One of the key causes of the crisis was a weakness in financial institutions’ IT and data architecture, which had prevented them from understanding the true nature of their exposure to adverse events. Bank systems were incapable of providing rapid access to comprehensive information covering the whole enterprise. And even when they could get it, the reliability of the data was questionable, undermining decisions based on the numbers.
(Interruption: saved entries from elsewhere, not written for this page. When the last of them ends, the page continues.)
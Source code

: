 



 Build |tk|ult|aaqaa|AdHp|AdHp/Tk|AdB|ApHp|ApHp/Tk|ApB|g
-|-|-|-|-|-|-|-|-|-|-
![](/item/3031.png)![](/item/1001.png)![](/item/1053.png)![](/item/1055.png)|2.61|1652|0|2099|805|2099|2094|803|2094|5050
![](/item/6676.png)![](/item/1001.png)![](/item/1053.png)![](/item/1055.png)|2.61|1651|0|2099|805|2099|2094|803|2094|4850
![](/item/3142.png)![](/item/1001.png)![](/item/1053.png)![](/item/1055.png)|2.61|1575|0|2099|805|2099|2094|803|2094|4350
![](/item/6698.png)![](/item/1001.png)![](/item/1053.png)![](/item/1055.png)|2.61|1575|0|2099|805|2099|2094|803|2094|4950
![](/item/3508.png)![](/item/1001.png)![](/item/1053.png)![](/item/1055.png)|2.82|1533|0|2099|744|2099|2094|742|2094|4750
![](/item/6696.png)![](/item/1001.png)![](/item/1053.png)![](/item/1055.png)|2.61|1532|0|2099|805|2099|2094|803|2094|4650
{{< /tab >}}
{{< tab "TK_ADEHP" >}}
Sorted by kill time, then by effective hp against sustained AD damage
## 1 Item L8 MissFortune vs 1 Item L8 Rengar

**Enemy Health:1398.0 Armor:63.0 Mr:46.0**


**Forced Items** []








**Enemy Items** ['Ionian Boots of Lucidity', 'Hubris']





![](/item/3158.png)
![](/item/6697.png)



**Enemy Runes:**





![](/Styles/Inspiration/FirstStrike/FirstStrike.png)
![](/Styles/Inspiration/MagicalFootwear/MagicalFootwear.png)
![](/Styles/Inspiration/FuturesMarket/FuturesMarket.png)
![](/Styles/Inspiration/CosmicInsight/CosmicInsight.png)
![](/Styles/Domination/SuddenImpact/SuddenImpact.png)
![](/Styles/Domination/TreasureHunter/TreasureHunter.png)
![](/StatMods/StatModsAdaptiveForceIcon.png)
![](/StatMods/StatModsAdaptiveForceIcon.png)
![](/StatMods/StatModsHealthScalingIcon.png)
The Basel Committee on Banking Supervision’s response to the crisis, embodied in the legislation known as BCBS 239, was a set of rules to strengthen risk-aggregation and risk-reporting practices at banks. There are two overarching principles. Firstly, that a financial institution’s data architecture and IT infrastructure should support risk-data-aggregation capabilities in normal times and times of crisis. Secondly, that risk-aggregation and reporting practices should have strong governance. But in practice, adhering to these principles fully is a big challenge for financial institutions. The Oracle and Center for Financial Professionals survey shows that significant work remains to be done even at the larger global systemically important banks (G‑SIBs). Inconsistent data resulting from siloed systems and poor data quality due to multiple sources are two of the barriers impeding FIs’ attaining true compliance with BCBS 239.
In our survey of Center for Financial Professionals members, we analyze the current state of financial institutions’ preparedness for regulatory requirements, and examine their data-management initiatives. Through our survey, we also aim to understand the key challenges affecting FIs with respect to regulatory reporting; the key factors governing success of the risk-management processes; and the importance of data governance.